▶ [What the task requires]: Reproduce the listing below as it stands. Leave out each image.

▶ [Material provided]:
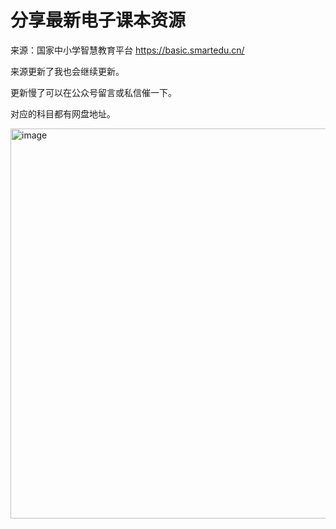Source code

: # 分享最新电子课本资源

来源：国家中小学智慧教育平台 https://basic.smartedu.cn/

来源更新了我也会继续更新。

更新慢了可以在公众号留言或私信催一下。

对应的科目都有网盘地址。

<img width="1710" height="624" alt="image" src="https://github.com/user-attachments/assets/3e16f0a4-c317-4375-bbf2-ea754ebd1118" />

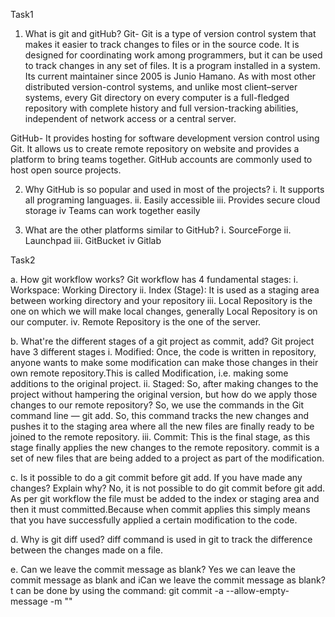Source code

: ﻿Task1


1. What is git and gitHub?
Git- Git is a type of version control system that makes it easier to track changes to files or in the source code. It is designed for coordinating work among programmers, but it can be used to track changes in any set of files. It is a program installed in a system. 
Its current maintainer since 2005 is Junio Hamano. As with most other distributed version-control systems, and unlike most client–server systems, every Git directory on every computer is a full-fledged repository with complete history and full version-tracking abilities, independent of network access or a central server.

GitHub- It provides hosting for software development version control using Git. It allows us to create remote repository on website and provides a platform to bring teams together.
GitHub accounts are commonly used to host open source projects.

2. Why GitHub is so popular and used in most of the projects?
i. It supports all programing languages.
ii. Easily accessible 
iii. Provides secure cloud storage 
iv Teams can work together easily

3. What are the other platforms similar to GitHub?
i. SourceForge
ii. Launchpad
iii. GitBucket
iv Gitlab


Task2


a. How git workflow works?
  Git workflow has 4 fundamental stages: 
  i.   Workspace: Working Directory 
  ii.  Index (Stage): It is used as a staging area between working directory and your repository
  iii. Local Repository is the one on which we will make local changes, generally Local Repository is on our computer.
  iv.  Remote Repository is the one of the server.

b. What're the different stages of a git project as commit, add?
   Git project have 3 different stages
   i.   Modified: Once, the code is written in repository, anyone wants to make some modification can make those changes in their own remote repository.This is called Modification, i.e. making some additions to the original project.
   ii.  Staged: So, after making changes to the project without hampering the original version, but how do we apply those changes to our remote repository? So, we use the commands in the Git command line — git add. So, this command tracks the new changes and pushes it to the staging area where all the new files are finally ready to be joined to the remote repository.
   iii. Commit: This is the final stage, as this stage finally applies the new changes to the remote repository. commit is a set of new files that are being added to a project as part of the modification.

c. Is it possible to do a git commit before git add. If you have made any changes? Explain why?
   No, it is not possible to do git commit before git add. As per git workflow the file must be added to the index or staging area and then it must committed.Because when commit applies this simply means that you have successfully applied a certain modification to the code.

d. Why is git diff used?
   diff command is used in git to track the difference between the changes made on a file.

e. Can we leave the commit message as blank?
   Yes we can leave the commit message as blank and iCan we leave the commit message as blank?t can be done by using the command: git commit -a --allow-empty-message -m ""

▶ [Solution to this exercise]:
Source code

: # 分享最新电子课本资源

来源：国家中小学智慧教育平台 https://basic.smartedu.cn/

来源更新了我也会继续更新。

更新慢了可以在公众号留言或私信催一下。

对应的科目都有网盘地址。

<img width="1710" height="624" alt="image" src="https://github.com/user-attachments/assets/3e16f0a4-c317-4375-bbf2-ea754ebd1118" />

Source code

: ﻿Task1


1. What is git and gitHub?
Git- Git is a type of version control system that makes it easier to track changes to files or in the source code. It is designed for coordinating work among programmers, but it can be used to track changes in any set of files. It is a program installed in a system. 
Its current maintainer since 2005 is Junio Hamano. As with most other distributed version-control systems, and unlike most client–server systems, every Git directory on every computer is a full-fledged repository with complete history and full version-tracking abilities, independent of network access or a central server.

GitHub- It provides hosting for software development version control using Git. It allows us to create remote repository on website and provides a platform to bring teams together.
GitHub accounts are commonly used to host open source projects.

2. Why GitHub is so popular and used in most of the projects?
i. It supports all programing languages.
ii. Easily accessible 
iii. Provides secure cloud storage 
iv Teams can work together easily

3. What are the other platforms similar to GitHub?
i. SourceForge
ii. Launchpad
iii. GitBucket
iv Gitlab


Task2


a. How git workflow works?
  Git workflow has 4 fundamental stages: 
  i.   Workspace: Working Directory 
  ii.  Index (Stage): It is used as a staging area between working directory and your repository
  iii. Local Repository is the one on which we will make local changes, generally Local Repository is on our computer.
  iv.  Remote Repository is the one of the server.

b. What're the different stages of a git project as commit, add?
   Git project have 3 different stages
   i.   Modified: Once, the code is written in repository, anyone wants to make some modification can make those changes in their own remote repository.This is called Modification, i.e. making some additions to the original project.
   ii.  Staged: So, after making changes to the project without hampering the original version, but how do we apply those changes to our remote repository? So, we use the commands in the Git command line — git add. So, this command tracks the new changes and pushes it to the staging area where all the new files are finally ready to be joined to the remote repository.
   iii. Commit: This is the final stage, as this stage finally applies the new changes to the remote repository. commit is a set of new files that are being added to a project as part of the modification.

c. Is it possible to do a git commit before git add. If you have made any changes? Explain why?
   No, it is not possible to do git commit before git add. As per git workflow the file must be added to the index or staging area and then it must committed.Because when commit applies this simply means that you have successfully applied a certain modification to the code.

d. Why is git diff used?
   diff command is used in git to track the difference between the changes made on a file.

e. Can we leave the commit message as blank?
   Yes we can leave the commit message as blank and iCan we leave the commit message as blank?t can be done by using the command: git commit -a --allow-empty-message -m ""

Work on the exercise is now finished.